■ **PROBLEM TO WORK ON**
Copy every line in the records below that contains the word "respectable".

##############################

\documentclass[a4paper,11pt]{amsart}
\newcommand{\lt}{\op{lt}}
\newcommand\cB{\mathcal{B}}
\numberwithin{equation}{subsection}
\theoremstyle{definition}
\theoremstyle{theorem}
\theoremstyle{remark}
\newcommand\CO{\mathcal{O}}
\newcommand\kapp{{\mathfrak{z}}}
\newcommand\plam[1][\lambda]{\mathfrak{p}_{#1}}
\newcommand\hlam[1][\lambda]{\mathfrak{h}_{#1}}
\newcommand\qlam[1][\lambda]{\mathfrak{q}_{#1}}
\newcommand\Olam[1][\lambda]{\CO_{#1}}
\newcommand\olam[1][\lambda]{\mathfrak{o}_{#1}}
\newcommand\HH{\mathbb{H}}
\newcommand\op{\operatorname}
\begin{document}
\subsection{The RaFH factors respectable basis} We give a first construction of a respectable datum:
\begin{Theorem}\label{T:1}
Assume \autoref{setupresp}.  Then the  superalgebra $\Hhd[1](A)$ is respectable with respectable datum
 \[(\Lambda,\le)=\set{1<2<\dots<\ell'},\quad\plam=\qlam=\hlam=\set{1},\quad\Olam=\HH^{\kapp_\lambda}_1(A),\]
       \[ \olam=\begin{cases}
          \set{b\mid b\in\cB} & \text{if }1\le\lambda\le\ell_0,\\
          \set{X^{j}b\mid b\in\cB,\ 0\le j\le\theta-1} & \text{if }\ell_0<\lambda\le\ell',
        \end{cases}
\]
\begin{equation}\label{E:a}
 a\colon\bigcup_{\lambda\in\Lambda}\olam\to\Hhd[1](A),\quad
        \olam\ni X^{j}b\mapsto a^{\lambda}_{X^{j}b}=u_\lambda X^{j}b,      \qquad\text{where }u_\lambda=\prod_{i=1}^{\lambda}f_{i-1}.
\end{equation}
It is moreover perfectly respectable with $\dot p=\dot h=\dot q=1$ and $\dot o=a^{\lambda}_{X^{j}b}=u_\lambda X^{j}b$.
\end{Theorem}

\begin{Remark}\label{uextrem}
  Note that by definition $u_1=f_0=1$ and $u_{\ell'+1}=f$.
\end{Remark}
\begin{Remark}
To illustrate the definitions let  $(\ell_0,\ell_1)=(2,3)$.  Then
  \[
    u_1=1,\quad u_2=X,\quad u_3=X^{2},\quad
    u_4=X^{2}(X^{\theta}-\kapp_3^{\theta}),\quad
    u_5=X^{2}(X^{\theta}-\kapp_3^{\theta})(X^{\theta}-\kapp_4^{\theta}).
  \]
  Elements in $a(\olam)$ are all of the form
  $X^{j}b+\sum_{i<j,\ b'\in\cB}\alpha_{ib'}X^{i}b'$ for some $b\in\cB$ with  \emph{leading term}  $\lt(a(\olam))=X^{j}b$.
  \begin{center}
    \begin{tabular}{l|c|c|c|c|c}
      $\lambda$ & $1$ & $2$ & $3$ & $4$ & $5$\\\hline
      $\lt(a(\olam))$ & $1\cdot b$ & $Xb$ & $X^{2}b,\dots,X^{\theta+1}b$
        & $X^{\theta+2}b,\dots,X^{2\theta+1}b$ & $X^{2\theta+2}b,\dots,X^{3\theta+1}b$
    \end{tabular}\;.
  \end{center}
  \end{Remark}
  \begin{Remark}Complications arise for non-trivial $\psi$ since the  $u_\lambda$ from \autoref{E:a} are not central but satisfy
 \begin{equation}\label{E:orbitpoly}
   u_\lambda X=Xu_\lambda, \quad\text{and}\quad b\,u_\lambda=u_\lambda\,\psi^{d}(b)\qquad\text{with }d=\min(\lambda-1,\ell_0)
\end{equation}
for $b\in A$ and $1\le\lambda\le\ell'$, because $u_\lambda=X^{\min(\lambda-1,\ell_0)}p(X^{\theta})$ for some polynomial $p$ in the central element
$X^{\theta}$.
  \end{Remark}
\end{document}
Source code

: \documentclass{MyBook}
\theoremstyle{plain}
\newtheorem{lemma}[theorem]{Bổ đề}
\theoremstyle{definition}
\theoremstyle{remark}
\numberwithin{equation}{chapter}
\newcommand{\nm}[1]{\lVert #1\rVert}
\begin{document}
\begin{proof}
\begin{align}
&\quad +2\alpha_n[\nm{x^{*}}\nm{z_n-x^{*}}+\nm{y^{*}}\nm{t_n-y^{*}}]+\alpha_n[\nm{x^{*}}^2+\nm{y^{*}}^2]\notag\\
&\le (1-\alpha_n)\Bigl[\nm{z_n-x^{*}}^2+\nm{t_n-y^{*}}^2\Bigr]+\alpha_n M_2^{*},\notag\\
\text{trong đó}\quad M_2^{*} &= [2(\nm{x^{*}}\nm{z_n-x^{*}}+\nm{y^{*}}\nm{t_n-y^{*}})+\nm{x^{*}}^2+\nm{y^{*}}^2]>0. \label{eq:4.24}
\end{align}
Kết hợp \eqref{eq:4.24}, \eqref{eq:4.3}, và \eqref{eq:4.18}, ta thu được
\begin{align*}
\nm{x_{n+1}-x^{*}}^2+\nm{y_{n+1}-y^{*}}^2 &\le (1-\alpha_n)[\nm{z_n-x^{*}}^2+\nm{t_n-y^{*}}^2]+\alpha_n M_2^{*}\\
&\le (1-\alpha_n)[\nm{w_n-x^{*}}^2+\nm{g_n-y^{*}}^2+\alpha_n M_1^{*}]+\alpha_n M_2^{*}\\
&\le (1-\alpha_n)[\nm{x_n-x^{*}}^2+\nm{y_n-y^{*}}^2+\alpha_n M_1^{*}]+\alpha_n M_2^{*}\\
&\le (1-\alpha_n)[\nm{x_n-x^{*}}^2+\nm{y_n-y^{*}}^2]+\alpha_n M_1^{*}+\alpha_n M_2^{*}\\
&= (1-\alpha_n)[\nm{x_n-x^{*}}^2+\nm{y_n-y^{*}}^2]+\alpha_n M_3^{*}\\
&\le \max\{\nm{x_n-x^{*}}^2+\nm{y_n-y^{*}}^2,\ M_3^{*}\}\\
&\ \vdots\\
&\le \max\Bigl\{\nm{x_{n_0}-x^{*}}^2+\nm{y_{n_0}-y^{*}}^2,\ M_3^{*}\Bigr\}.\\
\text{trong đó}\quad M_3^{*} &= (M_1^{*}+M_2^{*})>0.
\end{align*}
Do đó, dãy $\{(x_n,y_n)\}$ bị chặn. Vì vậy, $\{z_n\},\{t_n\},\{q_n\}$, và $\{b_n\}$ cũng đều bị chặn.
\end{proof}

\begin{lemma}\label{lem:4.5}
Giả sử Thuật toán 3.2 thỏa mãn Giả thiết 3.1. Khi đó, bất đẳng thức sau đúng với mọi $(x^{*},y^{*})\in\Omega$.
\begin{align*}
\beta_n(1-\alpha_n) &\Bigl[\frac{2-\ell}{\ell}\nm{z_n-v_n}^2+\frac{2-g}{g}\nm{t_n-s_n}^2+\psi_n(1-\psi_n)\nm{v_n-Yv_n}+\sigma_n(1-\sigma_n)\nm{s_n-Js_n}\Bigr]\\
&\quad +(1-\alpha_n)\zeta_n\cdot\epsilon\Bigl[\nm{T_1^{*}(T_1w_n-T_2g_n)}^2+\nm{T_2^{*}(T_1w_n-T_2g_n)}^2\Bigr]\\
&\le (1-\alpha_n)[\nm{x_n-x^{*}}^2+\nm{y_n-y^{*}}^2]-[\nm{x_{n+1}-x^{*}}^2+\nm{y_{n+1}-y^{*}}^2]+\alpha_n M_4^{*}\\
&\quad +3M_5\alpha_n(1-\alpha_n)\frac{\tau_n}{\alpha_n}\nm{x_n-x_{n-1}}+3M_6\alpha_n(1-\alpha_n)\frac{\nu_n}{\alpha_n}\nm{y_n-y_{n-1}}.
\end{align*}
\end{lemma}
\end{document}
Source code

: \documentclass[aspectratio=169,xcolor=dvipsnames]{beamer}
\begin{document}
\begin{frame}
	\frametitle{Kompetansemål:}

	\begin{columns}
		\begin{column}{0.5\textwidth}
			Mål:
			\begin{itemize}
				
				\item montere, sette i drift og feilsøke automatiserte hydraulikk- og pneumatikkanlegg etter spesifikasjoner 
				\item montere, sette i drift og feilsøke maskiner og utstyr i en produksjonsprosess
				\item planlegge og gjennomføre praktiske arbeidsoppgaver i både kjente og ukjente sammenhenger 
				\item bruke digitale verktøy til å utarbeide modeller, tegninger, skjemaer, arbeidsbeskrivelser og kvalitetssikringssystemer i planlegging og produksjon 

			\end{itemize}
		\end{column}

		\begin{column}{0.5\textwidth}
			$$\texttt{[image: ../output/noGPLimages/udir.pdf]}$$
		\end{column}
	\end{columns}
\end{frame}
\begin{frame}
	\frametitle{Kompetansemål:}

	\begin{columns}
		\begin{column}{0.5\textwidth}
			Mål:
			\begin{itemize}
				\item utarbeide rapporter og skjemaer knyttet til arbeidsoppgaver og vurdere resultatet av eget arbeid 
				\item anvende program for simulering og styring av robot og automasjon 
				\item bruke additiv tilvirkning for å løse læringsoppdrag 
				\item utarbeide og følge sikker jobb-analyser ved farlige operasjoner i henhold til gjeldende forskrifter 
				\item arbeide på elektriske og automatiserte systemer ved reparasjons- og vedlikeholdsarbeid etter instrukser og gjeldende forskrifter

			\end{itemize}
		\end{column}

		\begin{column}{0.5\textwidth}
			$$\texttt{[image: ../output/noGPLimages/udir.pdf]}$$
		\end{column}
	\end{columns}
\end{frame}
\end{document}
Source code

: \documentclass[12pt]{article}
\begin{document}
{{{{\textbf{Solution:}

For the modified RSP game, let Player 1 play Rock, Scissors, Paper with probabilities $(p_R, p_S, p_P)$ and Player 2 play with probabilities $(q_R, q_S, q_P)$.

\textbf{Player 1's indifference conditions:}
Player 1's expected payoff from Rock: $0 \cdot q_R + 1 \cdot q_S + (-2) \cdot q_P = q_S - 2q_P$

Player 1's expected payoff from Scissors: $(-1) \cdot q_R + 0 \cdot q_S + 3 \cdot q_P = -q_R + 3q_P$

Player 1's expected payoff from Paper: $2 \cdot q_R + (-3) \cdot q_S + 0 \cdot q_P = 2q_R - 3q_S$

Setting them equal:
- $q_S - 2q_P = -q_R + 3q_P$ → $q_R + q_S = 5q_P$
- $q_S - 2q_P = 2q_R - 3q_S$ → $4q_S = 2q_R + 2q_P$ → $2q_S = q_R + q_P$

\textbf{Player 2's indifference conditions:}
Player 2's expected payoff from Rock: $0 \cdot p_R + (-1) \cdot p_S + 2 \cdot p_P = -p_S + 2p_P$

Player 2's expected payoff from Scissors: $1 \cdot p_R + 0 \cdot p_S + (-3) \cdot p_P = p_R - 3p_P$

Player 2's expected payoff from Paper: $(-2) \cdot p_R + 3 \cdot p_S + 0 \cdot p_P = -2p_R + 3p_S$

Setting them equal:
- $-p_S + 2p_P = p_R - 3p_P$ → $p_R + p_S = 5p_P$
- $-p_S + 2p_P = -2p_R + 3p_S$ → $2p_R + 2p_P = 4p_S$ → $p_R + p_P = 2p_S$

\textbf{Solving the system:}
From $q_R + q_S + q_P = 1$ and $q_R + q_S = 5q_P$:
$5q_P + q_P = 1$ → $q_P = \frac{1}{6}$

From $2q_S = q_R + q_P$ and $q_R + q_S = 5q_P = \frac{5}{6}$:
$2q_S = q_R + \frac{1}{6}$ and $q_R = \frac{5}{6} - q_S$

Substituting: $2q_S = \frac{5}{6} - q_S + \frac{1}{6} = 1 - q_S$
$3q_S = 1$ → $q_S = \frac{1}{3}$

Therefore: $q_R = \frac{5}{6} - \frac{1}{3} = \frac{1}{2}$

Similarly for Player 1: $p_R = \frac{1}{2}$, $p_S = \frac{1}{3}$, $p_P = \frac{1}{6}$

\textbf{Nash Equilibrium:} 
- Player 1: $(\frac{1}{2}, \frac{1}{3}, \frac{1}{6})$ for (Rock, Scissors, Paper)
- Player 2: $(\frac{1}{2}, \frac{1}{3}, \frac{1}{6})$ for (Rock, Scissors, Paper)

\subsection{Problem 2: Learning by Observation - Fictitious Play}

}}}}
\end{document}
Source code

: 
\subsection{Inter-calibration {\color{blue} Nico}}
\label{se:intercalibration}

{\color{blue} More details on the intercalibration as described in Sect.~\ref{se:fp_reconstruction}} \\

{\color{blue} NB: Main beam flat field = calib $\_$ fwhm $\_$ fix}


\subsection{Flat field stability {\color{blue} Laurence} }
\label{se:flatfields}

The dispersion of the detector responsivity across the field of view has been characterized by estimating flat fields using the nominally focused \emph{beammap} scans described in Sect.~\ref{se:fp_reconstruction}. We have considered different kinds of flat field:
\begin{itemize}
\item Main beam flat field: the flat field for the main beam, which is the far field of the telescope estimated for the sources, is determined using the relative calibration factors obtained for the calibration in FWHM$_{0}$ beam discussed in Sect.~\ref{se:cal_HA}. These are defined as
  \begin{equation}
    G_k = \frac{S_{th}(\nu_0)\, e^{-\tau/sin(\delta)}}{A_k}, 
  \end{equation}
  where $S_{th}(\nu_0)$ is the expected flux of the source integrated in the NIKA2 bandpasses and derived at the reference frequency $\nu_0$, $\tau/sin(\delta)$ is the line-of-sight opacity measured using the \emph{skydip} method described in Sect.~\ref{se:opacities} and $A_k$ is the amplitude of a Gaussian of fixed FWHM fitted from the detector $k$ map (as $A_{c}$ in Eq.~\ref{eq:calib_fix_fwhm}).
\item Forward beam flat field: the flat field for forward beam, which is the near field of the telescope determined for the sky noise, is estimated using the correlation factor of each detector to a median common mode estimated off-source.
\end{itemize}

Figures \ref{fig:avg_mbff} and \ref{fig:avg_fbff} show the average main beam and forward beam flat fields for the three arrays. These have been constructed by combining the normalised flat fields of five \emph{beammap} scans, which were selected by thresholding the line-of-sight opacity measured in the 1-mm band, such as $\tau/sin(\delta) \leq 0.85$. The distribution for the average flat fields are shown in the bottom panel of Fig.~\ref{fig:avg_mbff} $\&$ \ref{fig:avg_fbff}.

##############################

■ **PROBLEM SOLUTION**
\subsection{The RaFH factors respectable basis} We give a first construction of a respectable datum:
Assume \autoref{setupresp}.  Then the  superalgebra $\Hhd[1](A)$ is respectable with respectable datum
It is moreover perfectly respectable with $\dot p=\dot h=\dot q=1$ and $\dot o=a^{\lambda}_{X^{j}b}=u_\lambda X^{j}b$.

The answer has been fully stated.